■ TASK OBJECTIVE ■
Filter out every line below that lacks "Schaffer", and copy the rest.

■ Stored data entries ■
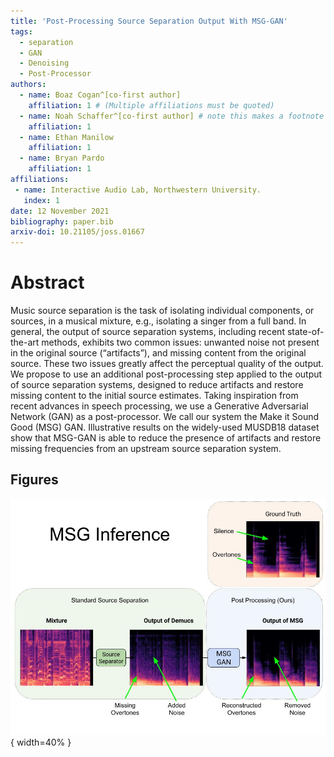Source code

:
 ```yaml
---
title: 'Post-Processing Source Separation Output With MSG-GAN'
tags:
  - separation
  - GAN
  - Denoising
  - Post-Processor
authors:
  - name: Boaz Cogan^[co-first author] 
    affiliation: 1 # (Multiple affiliations must be quoted)
  - name: Noah Schaffer^[co-first author] # note this makes a footnote saying 'co-first author'
    affiliation: 1
  - name: Ethan Manilow
    affiliation: 1
  - name: Bryan Pardo
    affiliation: 1
affiliations:
 - name: Interactive Audio Lab, Northwestern University.
   index: 1
date: 12 November 2021
bibliography: paper.bib
arxiv-doi: 10.21105/joss.01667
---
```


# Abstract

Music source separation is the task of isolating individual components, or sources, in a musical mixture, e.g., isolating a singer from a full band. In general, the output of source separation systems, including recent state-of-the-art methods, exhibits two common issues: unwanted noise not present in the original source (“artifacts”), and missing content from the original source. These two issues greatly affect the perceptual quality of the output.  We propose to use an additional post-processing step applied to the output of source separation systems, designed to reduce artifacts and restore missing content to the initial source estimates. Taking inspiration from recent advances in speech processing, we use a Generative Adversarial Network (GAN) as a post-processor. We call our system the Make it Sound Good (MSG) GAN. Illustrative results on the widely-used MUSDB18 dataset show that MSG-GAN is able to reduce the presence of artifacts and restore missing frequencies from an upstream source separation system. 

## Figures
![MSG Figure](https://raw.githubusercontent.com/boazcogan/mdx-submissions21/Cogan-Schaffer-Manilow-Pardo/MSG%20Figure.jpg){ width=40% }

■ SOLUTION ■
  - name: Noah Schaffer^[co-first author] # note this makes a footnote saying 'co-first author'
![MSG Figure](https://raw.githubusercontent.com/boazcogan/mdx-submissions21/Cogan-Schaffer-Manilow-Pardo/MSG%20Figure.jpg){ width=40% }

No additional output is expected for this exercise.